* What this task involves: Every line that contains the word "Express" should be copied from the records below.

* Material for the task:
===
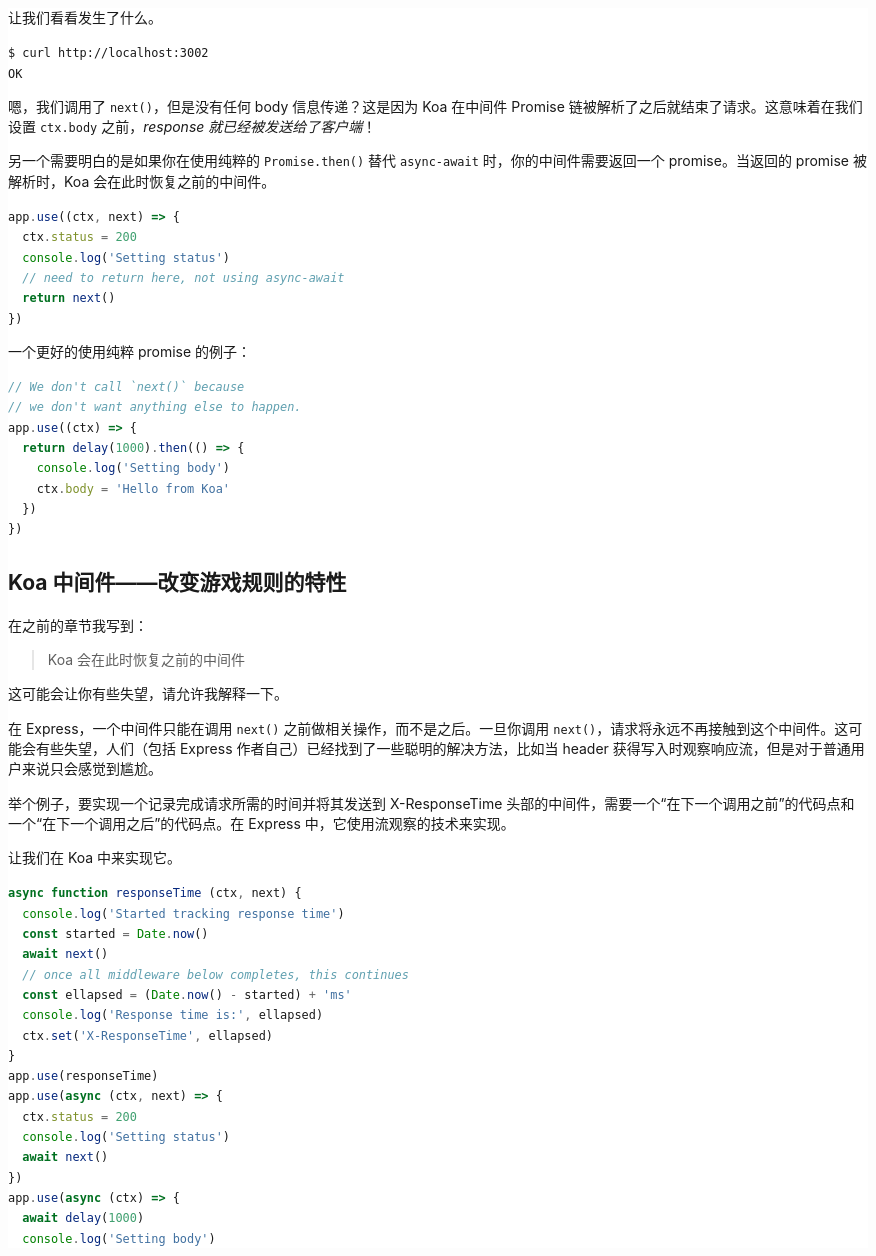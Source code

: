 让我们看看发生了什么。

```
$ curl http://localhost:3002
OK
```

嗯，我们调用了 `next()`，但是没有任何 body 信息传递？这是因为 Koa 在中间件 Promise 链被解析了之后就结束了请求。这意味着在我们设置 `ctx.body` 之前，*response 就已经被发送给了客户端*！

另一个需要明白的是如果你在使用纯粹的 `Promise.then()` 替代 `async-await` 时，你的中间件需要返回一个 promise。当返回的 promise 被解析时，Koa 会在此时恢复之前的中间件。

```javascript
app.use((ctx, next) => {
  ctx.status = 200
  console.log('Setting status')
  // need to return here, not using async-await
  return next()
})
```

一个更好的使用纯粹 promise 的例子：

```javascript
// We don't call `next()` because
// we don't want anything else to happen.
app.use((ctx) => {
  return delay(1000).then(() => {
    console.log('Setting body')
    ctx.body = 'Hello from Koa'
  })
})
```

## Koa 中间件——改变游戏规则的特性

在之前的章节我写到：

> Koa 会在此时恢复之前的中间件

这可能会让你有些失望，请允许我解释一下。

在 Express，一个中间件只能在调用 `next()` 之前做相关操作，而不是之后。一旦你调用 `next()`，请求将永远不再接触到这个中间件。这可能会有些失望，人们（包括 Express 作者自己）已经找到了一些聪明的解决方法，比如当 header 获得写入时观察响应流，但是对于普通用户来说只会感觉到尴尬。

举个例子，要实现一个记录完成请求所需的时间并将其发送到 X-ResponseTime 头部的中间件，需要一个“在下一个调用之前”的代码点和一个“在下一个调用之后”的代码点。在 Express 中，它使用流观察的技术来实现。

让我们在 Koa 中来实现它。

```javascript
async function responseTime (ctx, next) {
  console.log('Started tracking response time')
  const started = Date.now()
  await next()
  // once all middleware below completes, this continues
  const ellapsed = (Date.now() - started) + 'ms'
  console.log('Response time is:', ellapsed)
  ctx.set('X-ResponseTime', ellapsed)
}
app.use(responseTime)
app.use(async (ctx, next) => {
  ctx.status = 200
  console.log('Setting status')
  await next()
})
app.use(async (ctx) => {
  await delay(1000)
  console.log('Setting body')
```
===
* Expected answer:
在 Express，一个中间件只能在调用 `next()` 之前做相关操作，而不是之后。一旦你调用 `next()`，请求将永远不再接触到这个中间件。这可能会有些失望，人们（包括 Express 作者自己）已经找到了一些聪明的解决方法，比如当 header 获得写入时观察响应流，但是对于普通用户来说只会感觉到尴尬。
举个例子，要实现一个记录完成请求所需的时间并将其发送到 X-ResponseTime 头部的中间件，需要一个“在下一个调用之前”的代码点和一个“在下一个调用之后”的代码点。在 Express 中，它使用流观察的技术来实现。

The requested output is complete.